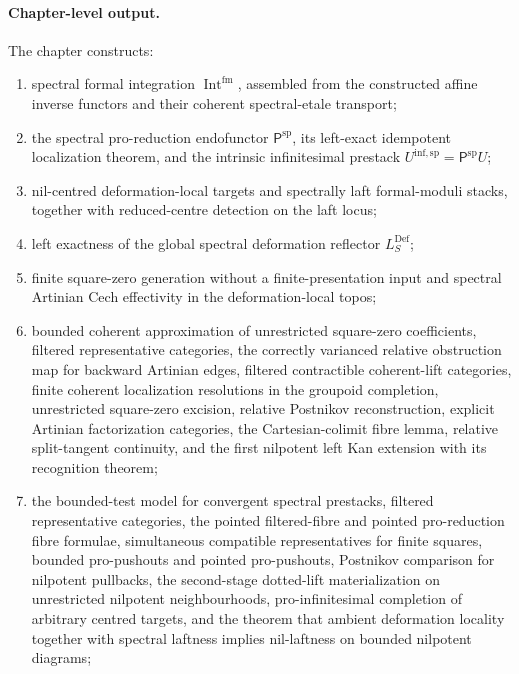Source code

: \paragraph{Chapter-level output.}
The chapter constructs:
\begin{enumerate}
    \item spectral formal integration $\operatorname{Int}^{\mathrm{fm}}$, assembled
    from the constructed affine inverse functors and their coherent
    spectral-etale transport;
    \item the spectral pro-reduction endofunctor
    $\mathsf P^{\mathrm{sp}}$, its left-exact idempotent localization theorem,
    and the intrinsic infinitesimal prestack
    $U^{\mathrm{inf,sp}}=\mathsf P^{\mathrm{sp}}U$;
    \item nil-centred deformation-local targets and spectrally laft
    formal-moduli stacks, together with reduced-centre detection on the laft
    locus;
    \item left exactness of the global spectral deformation reflector
    $L_S^{\mathrm{Def}}$;
    \item finite square-zero generation without a finite-presentation input
    and spectral Artinian Cech effectivity in the deformation-local topos;
    \item bounded coherent approximation of unrestricted square-zero
    coefficients, filtered representative categories, the correctly varianced
    relative obstruction map for backward Artinian edges, filtered contractible
    coherent-lift categories,
    finite coherent localization resolutions in the groupoid completion, unrestricted
    square-zero excision, relative Postnikov reconstruction, explicit Artinian
    factorization categories, the Cartesian-colimit fibre lemma, relative
    split-tangent continuity, and the first nilpotent left Kan extension with
    its recognition theorem;
    \item the bounded-test model for convergent spectral prestacks, filtered
    representative categories, the pointed filtered-fibre and pointed
    pro-reduction fibre formulae, simultaneous compatible representatives for
    finite squares, bounded pro-pushouts and pointed pro-pushouts, Postnikov
    comparison for nilpotent pullbacks, the second-stage
    dotted-lift materialization on unrestricted
    nilpotent neighbourhoods, pro-infinitesimal completion of arbitrary
    centred targets, and the theorem that ambient deformation locality together with spectral laftness
    implies nil-laftness on bounded nilpotent diagrams;

\end{enumerate}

┄┄┄┄┄┄

◆ WHAT YOU WILL DO: Copy each line holding the word "completion" from the listing above.

◆ YOUR SOLUTION:
    finite coherent localization resolutions in the groupoid completion, unrestricted
    nilpotent neighbourhoods, pro-infinitesimal completion of arbitrary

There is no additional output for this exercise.